Take from the data every line in which the word "plain" is found.

Listed entries.
--- START ---

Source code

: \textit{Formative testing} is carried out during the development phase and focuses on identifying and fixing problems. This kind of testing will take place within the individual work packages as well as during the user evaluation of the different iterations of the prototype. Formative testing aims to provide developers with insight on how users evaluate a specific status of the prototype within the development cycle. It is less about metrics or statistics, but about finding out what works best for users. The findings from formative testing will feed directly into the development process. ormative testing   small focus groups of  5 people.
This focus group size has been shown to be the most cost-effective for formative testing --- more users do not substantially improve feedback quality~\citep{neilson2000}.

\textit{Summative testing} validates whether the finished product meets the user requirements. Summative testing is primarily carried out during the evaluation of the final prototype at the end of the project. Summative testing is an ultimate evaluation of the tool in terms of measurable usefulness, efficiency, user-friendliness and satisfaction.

--- END ---
--- START ---

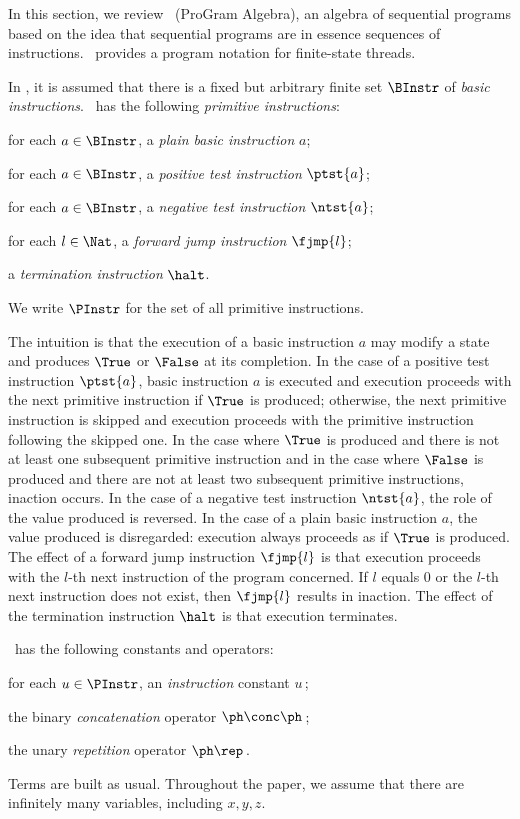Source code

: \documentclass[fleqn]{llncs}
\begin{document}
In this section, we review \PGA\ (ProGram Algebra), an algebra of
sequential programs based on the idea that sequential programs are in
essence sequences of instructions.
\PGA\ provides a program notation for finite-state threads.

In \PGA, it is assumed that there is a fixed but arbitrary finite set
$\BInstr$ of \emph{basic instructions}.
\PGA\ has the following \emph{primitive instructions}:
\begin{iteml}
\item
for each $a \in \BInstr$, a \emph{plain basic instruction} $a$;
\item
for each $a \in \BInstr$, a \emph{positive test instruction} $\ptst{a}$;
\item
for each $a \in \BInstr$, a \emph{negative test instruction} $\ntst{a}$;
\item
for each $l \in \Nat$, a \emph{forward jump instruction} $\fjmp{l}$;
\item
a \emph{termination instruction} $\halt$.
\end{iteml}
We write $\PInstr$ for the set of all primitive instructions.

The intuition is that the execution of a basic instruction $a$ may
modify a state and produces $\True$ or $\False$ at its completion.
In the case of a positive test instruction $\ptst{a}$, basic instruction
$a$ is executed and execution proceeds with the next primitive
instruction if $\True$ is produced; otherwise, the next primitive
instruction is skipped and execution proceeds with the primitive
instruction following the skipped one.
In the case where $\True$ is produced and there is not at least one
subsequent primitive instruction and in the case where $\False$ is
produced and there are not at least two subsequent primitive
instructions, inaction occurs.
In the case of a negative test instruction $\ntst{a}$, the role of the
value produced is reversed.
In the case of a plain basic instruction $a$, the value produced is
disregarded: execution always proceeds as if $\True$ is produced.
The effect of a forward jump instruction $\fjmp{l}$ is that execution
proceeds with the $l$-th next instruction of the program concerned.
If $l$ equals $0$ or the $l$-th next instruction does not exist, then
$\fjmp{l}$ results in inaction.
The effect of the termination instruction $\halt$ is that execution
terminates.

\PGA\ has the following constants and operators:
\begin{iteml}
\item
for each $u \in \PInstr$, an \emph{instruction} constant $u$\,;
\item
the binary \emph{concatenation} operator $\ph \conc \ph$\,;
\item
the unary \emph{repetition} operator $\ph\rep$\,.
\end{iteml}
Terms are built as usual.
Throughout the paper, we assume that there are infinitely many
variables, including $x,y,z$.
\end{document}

--- END ---

Problem solution.
for each $a \in \BInstr$, a \emph{plain basic instruction} $a$;
In the case of a plain basic instruction $a$, the value produced is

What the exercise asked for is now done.